Berkeley Proposes Aggressive Downtown Development
Original post made by Mike on Dec 17, 2007
It looks like Berkeley is getting the message about a new paradigm (for Berekeley) for downtown development. This is something that Palo Alto might consider, as a way to promote future fiscal sustainability, and in order to avoid becoming an also-ran over the next few decades. We are not insulated from becoming insignificant, relative to our Peninsula neighbors. We shouldn't be taking our current good fortune for granted.
Let's bring some new office and hotel development - either to downtown, or to small pockets identified to be able to handle exceptions to the current height limitations.
When we add this to scaled increases in housing (including sufficient BMR housing, hopefully created by nurturing developers who are as interested in profit as they are social responsibility) over the next few decades, along with (hopefully) aggressive efforts on the part of policy makers to *insist* on orders-of-magnitude better mass transit (and lead citizens in that direction).
from the article:
"In a few years, downtown Berkeley could look a bit more like downtown San Francisco under a makeover plan to be considered Tuesday by the City Council - a bustling urban center thick with hotels, office high-rises, theaters and museums, but low on parking and sunlight."
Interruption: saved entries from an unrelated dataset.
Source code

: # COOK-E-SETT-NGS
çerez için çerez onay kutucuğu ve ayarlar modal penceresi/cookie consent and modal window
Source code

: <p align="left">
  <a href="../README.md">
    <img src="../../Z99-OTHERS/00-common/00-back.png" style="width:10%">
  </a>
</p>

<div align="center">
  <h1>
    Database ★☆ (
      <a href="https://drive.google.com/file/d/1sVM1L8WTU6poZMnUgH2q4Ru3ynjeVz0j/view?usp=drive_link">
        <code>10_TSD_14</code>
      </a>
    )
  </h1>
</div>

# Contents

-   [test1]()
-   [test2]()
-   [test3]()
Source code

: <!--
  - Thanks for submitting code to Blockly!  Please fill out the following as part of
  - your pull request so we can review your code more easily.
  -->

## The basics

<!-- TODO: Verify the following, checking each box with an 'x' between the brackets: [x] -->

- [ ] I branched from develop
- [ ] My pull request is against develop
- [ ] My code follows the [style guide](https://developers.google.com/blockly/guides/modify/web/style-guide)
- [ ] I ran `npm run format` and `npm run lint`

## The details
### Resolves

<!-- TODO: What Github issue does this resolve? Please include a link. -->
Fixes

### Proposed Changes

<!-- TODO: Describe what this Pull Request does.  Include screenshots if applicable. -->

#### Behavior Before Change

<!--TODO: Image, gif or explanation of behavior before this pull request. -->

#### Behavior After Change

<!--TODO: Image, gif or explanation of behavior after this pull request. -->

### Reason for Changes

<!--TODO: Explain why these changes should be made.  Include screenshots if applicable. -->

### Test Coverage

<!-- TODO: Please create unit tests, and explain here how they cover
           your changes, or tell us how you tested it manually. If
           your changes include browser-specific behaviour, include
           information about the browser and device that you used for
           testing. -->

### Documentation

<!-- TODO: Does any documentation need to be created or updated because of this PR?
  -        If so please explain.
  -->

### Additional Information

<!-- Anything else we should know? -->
on Dec 17, 2007 at 12:05 pm
Are you actually familiar with Berkeley? Because if you are, you'd realized its lay-out works a lot better for urban development than Palo Alto. Its main shopping streets--San Pablo, Shattuck, Telegraph and College aren't arteries to the freeway, they all run parallel to 101. Shattuck and San Pablo are both wide streets--busy, yes, but not endlessly congested like University. (Berkeley's University Ave. does run into 101 and it is more congested, though it doesn't then continue to another freeway a la Page Mill.
Palo Alto's downtown business area is substantially smaller than Berkeley's. And, unlike, Stanford, the Campus, which assures lots of pedestrian traffic, abuts all but one of Berkeley's main business streets.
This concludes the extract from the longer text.